EXS74539 ('539) is a differentiated lysine demethylase 1 (LSD1) inhibitor with potential in both haematology and oncology. LSD1 demethylates histones, playing a critical role in regulating the expression of genes which suppress differentiation and drive the proliferation and survival of a number of tumour types.

To date, Exscientia has found that other LSD1 inhibitors in development have failed to achieve the combination of appropriate pharmacokinetics, good brain penetrance and a reversible mechanism of action. The company says their candidate, '539, achieves a design objective of suitable CNS penetration to target brain metastases, which are prevalent in certain cancer subtypes.

Additionally, they say, in vivo studies of '539 have shown favourable activity in small cell lung cancer (SCLC) xenograft models, with dose dependent inhibition of tumour growth. Studies have also shown a favourable absorption, distribution, metabolism, and excretion (ADME) profile, with a shorter predicted human half-life than some LSD1 inhibitors currently in clinical trials. No safety concerns have been observed in preclinical studies conducted to date.

Exscientia says that EXS73565 ('565) is a mucosa-associated lymphoid tissue lymphoma translocation protein 1 (MALT1) protease inhibitor with potential applications in haematology.
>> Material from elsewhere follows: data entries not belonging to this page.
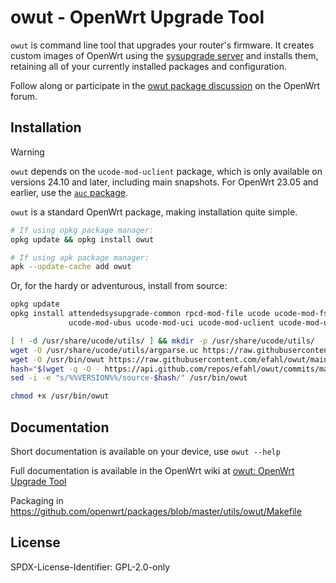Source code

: # owut - OpenWrt Upgrade Tool

`owut` is command line tool that upgrades your router's firmware.  It creates custom images of OpenWrt using the [sysupgrade server](https://sysupgrade.openwrt.org) and installs them, retaining all of your currently installed packages and configuration. 

Follow along or participate in the [owut package discussion](https://forum.openwrt.org/t/owut-openwrt-upgrade-tool/200035) on the OpenWrt forum.

## Installation

> [!WARNING]
> `owut` depends on the `ucode-mod-uclient` package, which is only available on versions 24.10 and later, including main snapshots.  For OpenWrt 23.05 and earlier, use the [`auc` package](https://openwrt.org/docs/guide-user/installation/attended.sysupgrade#from_the_cli).

`owut` is a standard OpenWrt package, making installation quite simple.

```bash
# If using opkg package manager:
opkg update && opkg install owut

# If using apk package manager:
apk --update-cache add owut
```

Or, for the hardy or adventurous, install from source:
```bash
opkg update
opkg install attendedsysupgrade-common rpcd-mod-file ucode ucode-mod-fs \
             ucode-mod-ubus ucode-mod-uci ucode-mod-uclient ucode-mod-uloop

[ ! -d /usr/share/ucode/utils/ ] && mkdir -p /usr/share/ucode/utils/ 
wget -O /usr/share/ucode/utils/argparse.uc https://raw.githubusercontent.com/efahl/owut/main/files/argparse.uc
wget -O /usr/bin/owut https://raw.githubusercontent.com/efahl/owut/main/files/owut
hash="$(wget -q -O - https://api.github.com/repos/efahl/owut/commits/main | jsonfilter -e '$.sha' | cut -c-8)"
sed -i -e "s/%%VERSION%%/source-$hash/" /usr/bin/owut

chmod +x /usr/bin/owut
```

## Documentation

Short documentation is available on your device, use `owut --help`

Full documentation is available in the OpenWrt wiki at [owut: OpenWrt Upgrade Tool](https://openwrt.org/docs/guide-user/installation/sysupgrade.owut)

Packaging in https://github.com/openwrt/packages/blob/master/utils/owut/Makefile

## License

SPDX-License-Identifier: GPL-2.0-only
MALT1 is a protease crucial for activation of the NF-κB pathway which supports the uncontrolled proliferation of malignant T- and B-cells in haematological cancers.

Exscientia says its precision design approach was able to optimise the safety profile for agents targeting MALT1 whilst also generating potency and selectivity. The company explained that scaffolds of other MALT1 inhibitors in the clinic significantly inhibit UGT1A1, an enzyme involved in the metabolism of bilirubin, often leading to dose-limiting toxicities in the clinic.

In vivo studies of '565 have shown anti-tumour activity in mouse models and favourable pharmacokinetics both as monotherapy and in combination with ibrutinib. Toxicology studies have shown that ‘565 has an acceptable therapeutic index, with the ability to maintain high levels of potency, selectivity and safety benchmarks while avoiding meaningful inhibition of UGT1A1, which can lead to hyperbilirubinemia.

“With three existing clinical programmes already in the pipeline, we feel very confident we will meet our goal of four clinical stage compounds in 2024,” said Hopkins. “Our vision is to change the way drug design, discovery and development is done, as we have shown in our first eight drug candidates. Over the course of 2023, we expect to provide more details on these programmes as well as on our broader internal and partnered pipeline."